Your knee joint is made up of the femur (thigh bone) and tibia (shin bone), but a lesser known joint that can become problematic is the patellofemoral joint; the junction between your knee cap and femur.
The end of the femur has two protrusions called condyles with a groove between them. Remember how you used to draw bones as a kid? It’s just like that. That groove acts like a trough that keeps the patella in line when you squat and stand. And the patella is smack in the middle of where the quadriceps muscle transitions to the patellar ligament (better known as patellar tendon). When you’re at the bottom of an ass to grass squat your patella should be nice and congruent with that groove. When you stand up, the tension releases and the patella glides within the groove until you’re at full extension. Kind of like this. Patellofemoral pain occurs when the patella just doesn’t want to slide in that groove.
What seems like a minor biomechanical issue can get pretty nasty. The femoral groove has raised edges and the patella rounded on both sides, like a fat almond. If the patella is grinding on that edge, it damages the cartilage covering both the back of the patella and the surface of the femoral condyle. Double duty cartilage damage = no fun. Plus, the cartilage on the surface of both the bones is not thick like the meniscus, it’s thin; just enough to keep everything slippery and sliding smoothly. Keep grinding and it can wear right through the protective covering. Now we’re talking bone on bone and tons of friction.
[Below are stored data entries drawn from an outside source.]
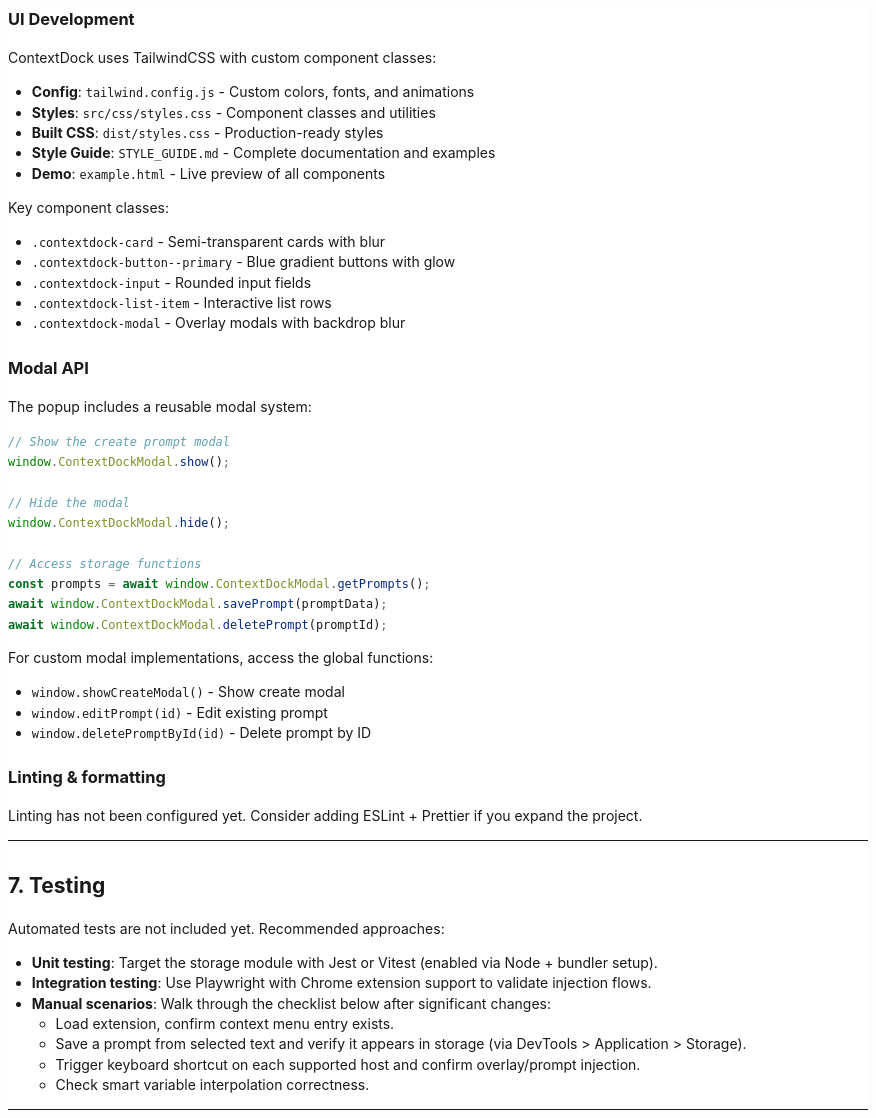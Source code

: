 ### UI Development

ContextDock uses TailwindCSS with custom component classes:

- **Config**: `tailwind.config.js` - Custom colors, fonts, and animations
- **Styles**: `src/css/styles.css` - Component classes and utilities
- **Built CSS**: `dist/styles.css` - Production-ready styles
- **Style Guide**: `STYLE_GUIDE.md` - Complete documentation and examples
- **Demo**: `example.html` - Live preview of all components

Key component classes:
- `.contextdock-card` - Semi-transparent cards with blur
- `.contextdock-button--primary` - Blue gradient buttons with glow
- `.contextdock-input` - Rounded input fields
- `.contextdock-list-item` - Interactive list rows
- `.contextdock-modal` - Overlay modals with backdrop blur

### Modal API

The popup includes a reusable modal system:

```javascript
// Show the create prompt modal
window.ContextDockModal.show();

// Hide the modal
window.ContextDockModal.hide();

// Access storage functions
const prompts = await window.ContextDockModal.getPrompts();
await window.ContextDockModal.savePrompt(promptData);
await window.ContextDockModal.deletePrompt(promptId);
```

For custom modal implementations, access the global functions:
- `window.showCreateModal()` - Show create modal
- `window.editPrompt(id)` - Edit existing prompt
- `window.deletePromptById(id)` - Delete prompt by ID

### Linting & formatting

Linting has not been configured yet. Consider adding ESLint + Prettier if you expand the project.

---

## 7. Testing

Automated tests are not included yet. Recommended approaches:

- **Unit testing**: Target the storage module with Jest or Vitest (enabled via Node + bundler setup).
- **Integration testing**: Use Playwright with Chrome extension support to validate injection flows.
- **Manual scenarios**: Walk through the checklist below after significant changes:
  - Load extension, confirm context menu entry exists.
  - Save a prompt from selected text and verify it appears in storage (via DevTools > Application > Storage).
  - Trigger keyboard shortcut on each supported host and confirm overlay/prompt injection.
  - Check smart variable interpolation correctness.

---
Patellofemoral pain occurs for a number of different reasons, both structurally and functionally. Structurally, your bony geometry might set you up for failure if you have wide hips, or femurs that are rotated. Functionally, musculature pulling or giving slack on the knee cap can mess with its ability to stay in the groove. Over time, even the joint capsule and ligaments on either side of the patella can become tight, leading to subpar movement.
If your problem is structural, there’s not a lot you can do, conservatively, to change the way your body is put together. Patellofemoral pain syndrome can lead to more serious issues like arthritis or subluxing/dislocating patella that could lead to surgical intervention. BUT there are a number of things you can try to manage the functional causes of your pain. Mobility is always a great place to start. Ask yourself these questions:
Am I acutely inflamed or is this an ongoing issue?
If you’re going on your third day of knee pain, applying some heat before mobility can help to make the tissues more pliable before doing any dedicated mobility work. Before that? Ice, NSAIDs , and compression. There are braces designed to control patellar motion and a taping technique called McConnell taping. It’s not as sexy as ROCKTAPE, but holds for days….literally.
Do I have full mobility?
Consider the hip and ankle too, not just the knee. A lot of times, hip and ankle dysfunction cause knee problems just because it’s stuck in the middle. If you’re not already in tune with your trouble areas, there are a number of resources out there to assess your functional mobility. Here’s one of them.
What is the quality of my movement? Do my knees feel creaky, achey, crunchy?
These are signs of poor tissue quality. If you’ve got a foam roller or lacrosse ball lying around, dig in to EVERY muscle in your lower extremity that lights you up. This below video demonstrates a pretty comprehensive foam rolling routine, pay particular attention to 5:10 on for the lower extremity. Remember, just because your knee is in pain, doesn’t mean that that’s the root of the issue. Self myofascial release can be eye opening, so take note to where your trigger points are.
Am I holding the standards and proper alignment for all the motions that have knee flexion/extension?
This can be a tough one to evaluate, so get some extra eyes on you. Developing good movement patterns before adding weight is essential to developing strength in all the muscles that help establish and maintain proper alignment. Some movements you may want to examine are squats, cleans, and that quick dip drive into your split jerk. Don’t forget about running and jumping…double unders, box jumps….Clovis. Yikes.